22- Suivant contrat du 7 avril 2011, M. [P] seul, a conclu un nouveau contrat de gérance portant sur magasin sis dans le département des Alpes-Maritimes.

23- Cette dernière convention dispose en son article 5-C :« Les conventions, contrats ou accords antérieurs, écrits ou verbaux, passés avec les sociétés du groupe Casino, filiales et sous-filiales, sont abrogés, les rapports des parties étant iniquement régis à partir de ce jour par le contrat de gérance mandataire non salarié susvisé et le présent avenant ».

24- Et en son article 5-A :« (...) Une copie du contrat de mandat sera délivrée ...à la personne se portant caution des obligations souscrites par le ou les titulaires du contrat de gérance mandataire non salarié de façon à lui permettre de mesurer l'étendue et la portée de ses obligations ».

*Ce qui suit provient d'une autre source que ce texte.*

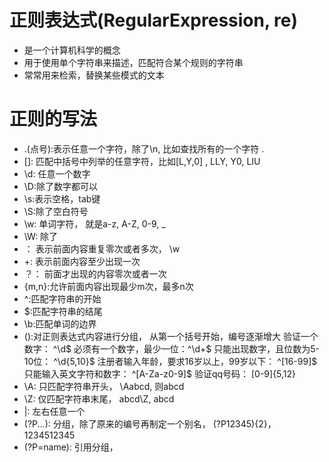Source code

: # 正则表达式(RegularExpression, re)
- 是一个计算机科学的概念
- 用于使用单个字符串来描述，匹配符合某个规则的字符串
- 常常用来检索，替换某些模式的文本
# 正则的写法
- .(点号):表示任意一个字符，除了\n, 比如查找所有的一个字符 .
- []: 匹配中括号中列举的任意字符，比如[L,Y,0] , LLY, Y0, LIU
- \d: 任意一个数字
- \D:除了数字都可以
- \s:表示空格，tab键
- \S:除了空白符号
- \w: 单词字符， 就是a-z, A-Z, 0-9, _
- \W: 除了
- ： 表示前面内容重复零次或者多次， \w
- +: 表示前面内容至少出现一次
- ？： 前面才出现的内容零次或者一次
- {m,n}:允许前面内容出现最少m次，最多n次
- ^:匹配字符串的开始
- $:匹配字符串的结尾
- \b:匹配单词的边界
- ():对正则表达式内容进行分组， 从第一个括号开始，编号逐渐增大
      验证一个数字： ^\d$
      必须有一个数字，最少一位：^\d+$
      只能出现数字，且位数为5-10位： ^\d{5,10}$
      注册者输入年龄，要求16岁以上，99岁以下： ^[16-99]$
      只能输入英文字符和数字： ^[A-Za-z0-9]$
      验证qq号码： [0-9]{5,12}
- \A: 只匹配字符串开头， \Aabcd, 则abcd
- \Z: 仅匹配字符串末尾， abcd\Z, abcd
- |: 左右任意一个
- (?P...): 分组，除了原来的编号再制定一个别名， (?P12345){2}， 1234512345
- (?P=name): 引用分组，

25- Il résulte de la rédaction de ces actes que M. [P] a entendu en 2005 s'engager à rembourser les sommes dues par M.et Mme [P] et non par un seul d'entre eux, les termes d'un engagement de caution devant s'interpréter strictement et que le contrat conclu le 7 avril 2011 a mis fin à la précédente convention conclue le 21 juin 2005 par les époux [P].

26- La société Casino n'allègue d'aucun nouvel acte d'engagement de M. [H] [P] au titre des dettes de M. [P] [Z] seul, ni même conformément aux dispositions sus-visées de la convention du 7 avril 2011, lui avoir délivré une copie de ce contrat.

27- Il ne peut dès lors être considéré par application des dispositions de l'article 2292 du code civil que l'engagement de caution pris le 6 juin 2005 par M. [H] [P] peut être étendu au nouveau contrat de gérance pris par M. [Z] [P] le 7 avril 2011 de sorte que le jugement déféré sera également confirmé en ce qu'il a débouté la société Distribution Casino France de ses demandes.

28- Partie perdante, la société Distribution Casino France sera condamnée aux dépens d'appel par application de l'article 696 du code de procédure civile dont distraction au profit du conseil de M. [P], Maître Bobo, avocat, par application de l'article 699 du code de procédure civile.

PAR CES MOTIFS

Statuant par arrêt contradictoire,

Confirme le jugement déféré en toutes ses dispositions,

Y ajoutant,

Condamne la société Distribution Casino France aux dépens d'appel par application de l'article 696 du code de procédure civile dont distraction au profit de Maître Bobo avocat.

Condamne la société Distribution Casino France à payer à M.[H] [P] la somme de 2500 € par application de l'article 700 du code de procédure civile.